[<prev] [next>] [<thread-prev] [thread-next>] [day] [month] [year] [list]
Message-ID: <4842a557-c594-8258-6d68-465f4327e2c1@arm.com>
Date: Mon, 9 Aug 2021 19:37:18 +0100
From: Robin Murphy <robin.murphy@....com>
To: Sven Peter <sven@...npeter.dev>, iommu@...ts.linux-foundation.org
Cc: Arnd Bergmann <arnd@...nel.org>, Will Deacon <will@...nel.org>,
Hector Martin <marcan@...can.st>, linux-kernel@...r.kernel.org,
Alexander Graf <graf@...zon.com>,
Mohamed Mediouni <mohamed.mediouni@...amail.com>
Subject: Re: [RFC PATCH 2/3] iommu/dma-iommu: Support iovad->granule >
PAGE_SIZE
On 2021-08-07 09:41, Sven Peter wrote:
> Hi,
>
> Thanks a lot for quick reply!
>
> On Fri, Aug 6, 2021, at 20:04, Robin Murphy wrote:
>> On 2021-08-06 16:55, Sven Peter via iommu wrote:
>>> DMA IOMMU domains can support hardware where the IOMMU page size is
>>> larger than the CPU page size.
>>> Alignments need to be done with respect to both PAGE_SIZE and
>>> iovad->granule. Additionally, the sg list optimization to use a single
>>> IOVA allocation cannot be used in those cases since the physical
>>> addresses will very likely not be aligned to the larger IOMMU page size.
>>>
>>> Signed-off-by: Sven Peter <sven@...npeter.dev>
>>> ---
>>> drivers/iommu/dma-iommu.c | 87 ++++++++++++++++++++++++++++++++++-----
>>> 1 file changed, 77 insertions(+), 10 deletions(-)
>>>
>>> diff --git a/drivers/iommu/dma-iommu.c b/drivers/iommu/dma-iommu.c
>>> index 6f0df629353f..e072d9030d9f 100644
>>> --- a/drivers/iommu/dma-iommu.c
>>> +++ b/drivers/iommu/dma-iommu.c
>>> @@ -8,6 +8,7 @@
>>> * Copyright (C) 2000-2004 Russell King
>>> */
>>>
>>> +#include <linux/align.h>
>>> #include <linux/acpi_iort.h>
>>> #include <linux/device.h>
>>> #include <linux/dma-map-ops.h>
>>> @@ -51,6 +52,15 @@ struct iommu_dma_cookie {
>>> struct iommu_domain *fq_domain;
>>> };
>>>
>>> +/* aligns size to CPU and IOMMU page size */
>>> +static inline size_t iommu_page_align(struct device *dev, size_t size)
>>> +{
>>> + struct iommu_domain *domain = iommu_get_dma_domain(dev);
>>> + struct iommu_dma_cookie *cookie = domain->iova_cookie;
>>> +
>>> + return iova_align(&cookie->iovad, PAGE_ALIGN(size));
>>> +}
>>> +
>>> static DEFINE_STATIC_KEY_FALSE(iommu_deferred_attach_enabled);
>>> bool iommu_dma_forcedac __read_mostly;
>>>
>>> @@ -647,6 +657,8 @@ static struct page **__iommu_dma_alloc_pages(struct device *dev,
>>> /*
>>> * If size is less than PAGE_SIZE, then a full CPU page will be allocated,
>>> * but an IOMMU which supports smaller pages might not map the whole thing.

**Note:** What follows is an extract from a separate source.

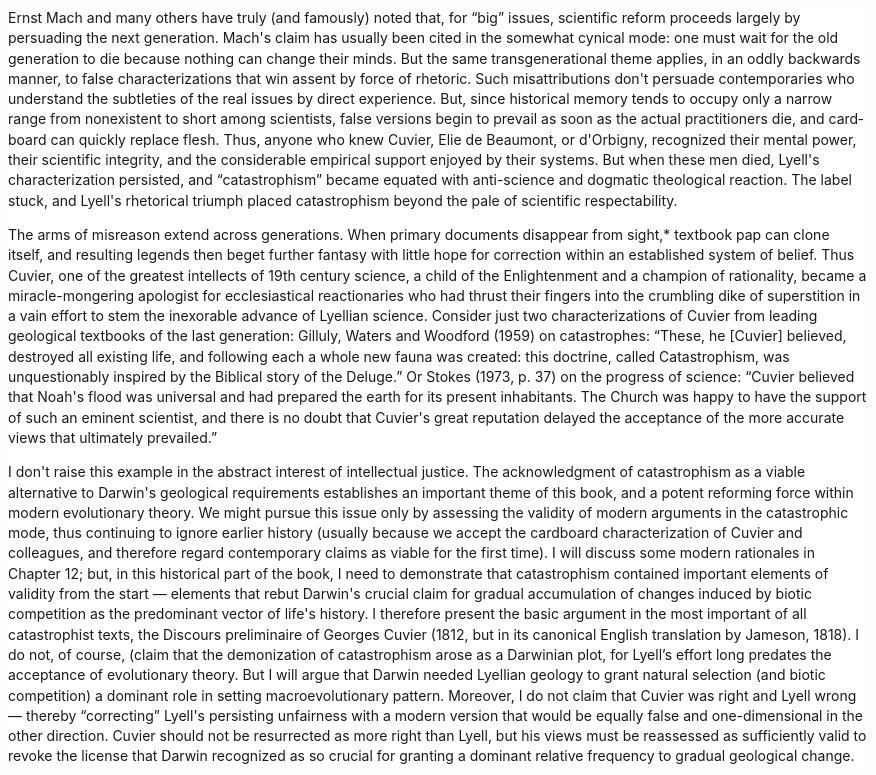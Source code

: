 Ernst Mach and many others have truly (and famously) noted that, for “big” issues, scientific reform proceeds largely by persuading the next genera­tion. Mach's claim has usually been cited in the somewhat cynical mode: one must wait for the old generation to die because nothing can change their minds. But the same transgenerational theme applies, in an oddly backwards manner, to false characterizations that win assent by force of rhetoric. Such misattributions don't persuade contemporaries who understand the subtleties of the real issues by direct experience. But, since historical memory tends to occupy only a narrow range from nonexistent to short among scientists, false versions begin to prevail as soon as the actual practitioners die, and card­board can quickly replace flesh. Thus, anyone who knew Cuvier, Elie de Beaumont, or d'Orbigny, recognized their mental power, their scientific integ­rity, and the considerable empirical support enjoyed by their systems. But when these men died, Lyell's characterization persisted, and “catastrophism” became equated with anti-science and dogmatic theological reaction. The la­bel stuck, and Lyell's rhetorical triumph placed catastrophism beyond the pale of scientific respectability.

The arms of misreason extend across generations. When primary docu­ments disappear from sight,* textbook pap can clone itself, and resulting legends then beget further fantasy with little hope for correction within an estab­lished system of belief. Thus Cuvier, one of the greatest intellects of 19th century science, a child of the Enlightenment and a champion of rationality, became a miracle-mongering apologist for ecclesiastical reactionaries who had thrust their fingers into the crumbling dike of superstition in a vain effort to stem the inexorable advance of Lyellian science. Consider just two charac­terizations of Cuvier from leading geological textbooks of the last generation: Gilluly, Waters and Woodford (1959) on catastrophes: “These, he [Cuvier] believed, destroyed all existing life, and following each a whole new fauna was created: this doctrine, called Catastrophism, was unquestionably in­spired by the Biblical story of the Deluge.” Or Stokes (1973, p. 37) on the progress of science: “Cuvier believed that Noah's flood was universal and had prepared the earth for its present inhabitants. The Church was happy to have the support of such an eminent scientist, and there is no doubt that Cuvier's great reputation delayed the acceptance of the more accurate views that ulti­mately prevailed.”

I don't raise this example in the abstract interest of intellectual justice. The acknowledgment of catastrophism as a viable alternative to Darwin's geologi­cal requirements establishes an important theme of this book, and a potent reforming force within modern evolutionary theory. We might pursue this is­sue only by assessing the validity of modern arguments in the catastrophic mode, thus continuing to ignore earlier history (usually because we accept the cardboard characterization of Cuvier and colleagues, and therefore regard contemporary claims as viable for the first time). I will discuss some modern rationales in Chapter 12; but, in this historical part of the book, I need to demonstrate that catastrophism contained important elements of validity from the start — elements that rebut Darwin's crucial claim for gradual accu­mulation of changes induced by biotic competition as the predominant vector of life's history. I therefore present the basic argument in the most important of all catastrophist texts, the Discours preliminaire of Georges Cuvier (1812, but in its canonical English translation by Jameson, 1818). I do not, of course, (claim that the demonization of catastrophism arose as a Darwinian plot, for Lyell’s effort long predates the acceptance of evolutionary theory. But I will argue that Darwin needed Lyellian geology to grant natural selec­tion (and biotic competition) a dominant role in setting macroevolutionary pattern. Moreover, I do not claim that Cuvier was right and Lyell wrong — thereby “correcting” Lyell's persisting unfairness with a modern version that would be equally false and one-dimensional in the other direction. Cuvier should not be resurrected as more right than Lyell, but his views must be reas­sessed as sufficiently valid to revoke the license that Darwin recognized as so crucial for granting a dominant relative frequency to gradual geological change.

>>> + * If the IOMMU page size is larger than the CPU page size, then the size
>>> + * will be aligned to that granularity and some memory will be left unused.
>>
>> Why do we need to increase the actual memory allocation? The point here
>> is that we allocate the smallest thing we can allocate and map the
>> smallest thing we can map - I think that still works the "wrong" way
>> round too, we should just need to start taking an IOVA offset into
>> account as in dma_map_page() if we can no longer assume it's 0 for a CPU
>> page. Sure we may expose some unrelated adjacent pages, but we'll
>> already be doing that to excess for streaming DMA so whoop de do.
>
> I agree for trusted devices, but untrusted ones (Thunderbolt, and depending on your
> risk tolerance possibly even the broadcom wifi) might also end up calling this.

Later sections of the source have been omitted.